Copy all lines in the data that contain the string "used".

··· DATA FOR REVIEW

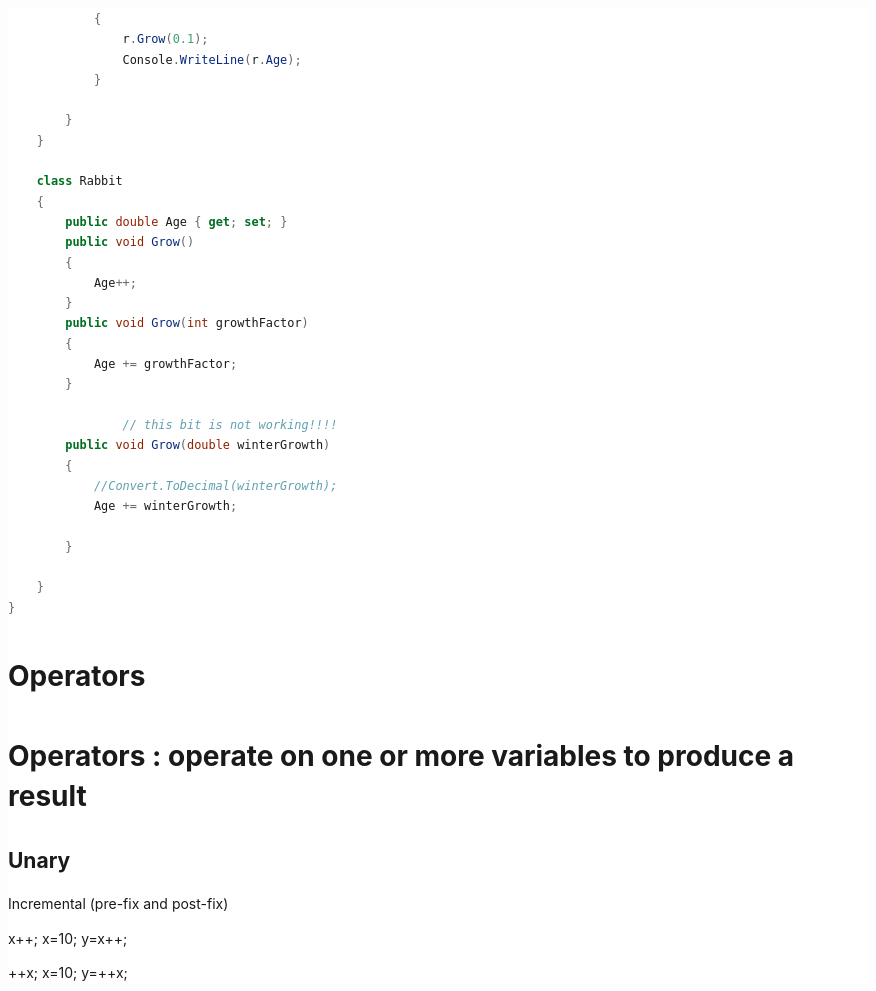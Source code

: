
 ```csharp
            {
                r.Grow(0.1);
                Console.WriteLine(r.Age);
            }

        }
    }

    class Rabbit
    {
        public double Age { get; set; }
        public void Grow()
        {
            Age++;
        }
        public void Grow(int growthFactor)
        {
            Age += growthFactor;
        }

				// this bit is not working!!!!
        public void Grow(double winterGrowth)
        {
            //Convert.ToDecimal(winterGrowth);
            Age += winterGrowth;
 
        }

    }
}
```

# Operators

# Operators : operate on one or more variables to produce a result

## Unary

Incremental (pre-fix and post-fix)

x++;
x=10;
y=x++;

++x;
x=10;
y=++x;
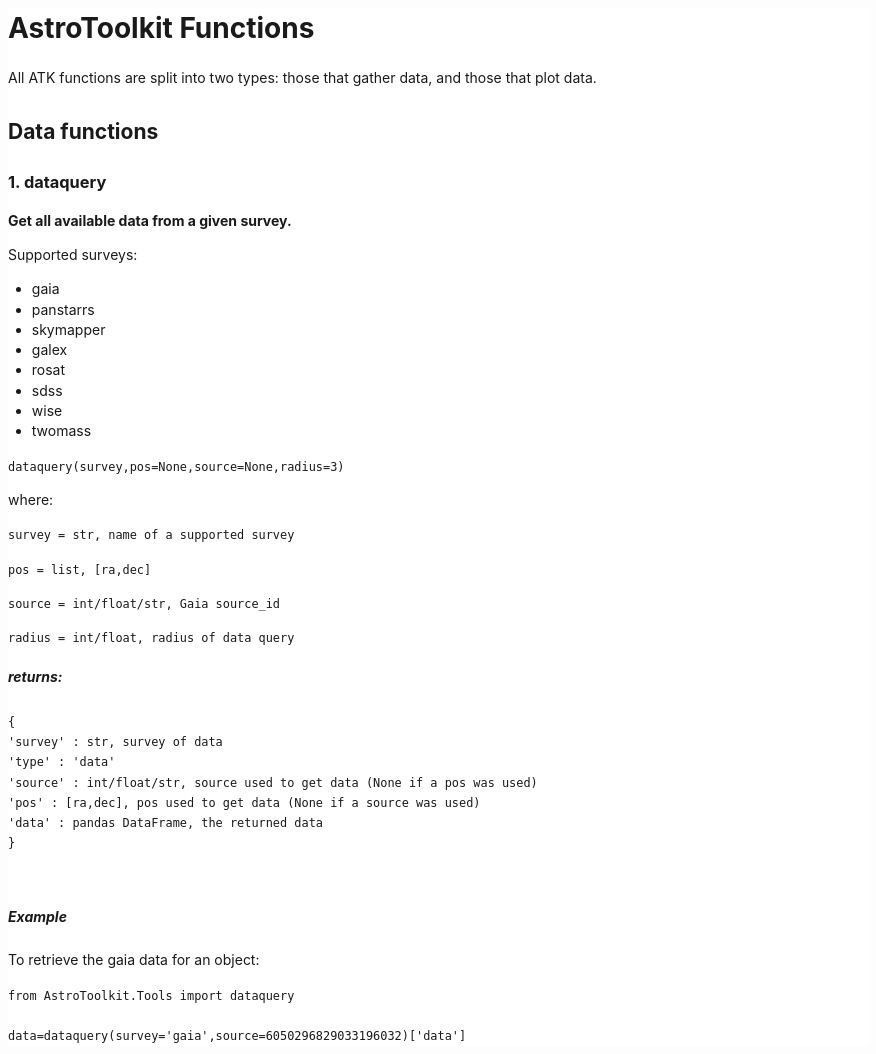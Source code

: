 # AstroToolkit Functions

All ATK functions are split into two types: those that gather data, and those that plot data.

## Data functions

### 1. dataquery

**Get all available data from a given survey.**

Supported surveys:
- gaia
- panstarrs
- skymapper
- galex
- rosat
- sdss
- wise
- twomass

```
dataquery(survey,pos=None,source=None,radius=3)
```

where:
```
survey = str, name of a supported survey
```
```
pos = list, [ra,dec]
```
```
source = int/float/str, Gaia source_id
```
```
radius = int/float, radius of data query
```

##### returns:

```
{
'survey' : str, survey of data
'type' : 'data'
'source' : int/float/str, source used to get data (None if a pos was used)
'pos' : [ra,dec], pos used to get data (None if a source was used)
'data' : pandas DataFrame, the returned data
}
```

<br>

##### Example
To retrieve the gaia data for an object:
```
from AstroToolkit.Tools import dataquery

data=dataquery(survey='gaia',source=6050296829033196032)['data']
```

······

- [EXERCISE RESULT]
'source' : int/float/str, source used to get data (None if a pos was used)
'pos' : [ra,dec], pos used to get data (None if a source was used)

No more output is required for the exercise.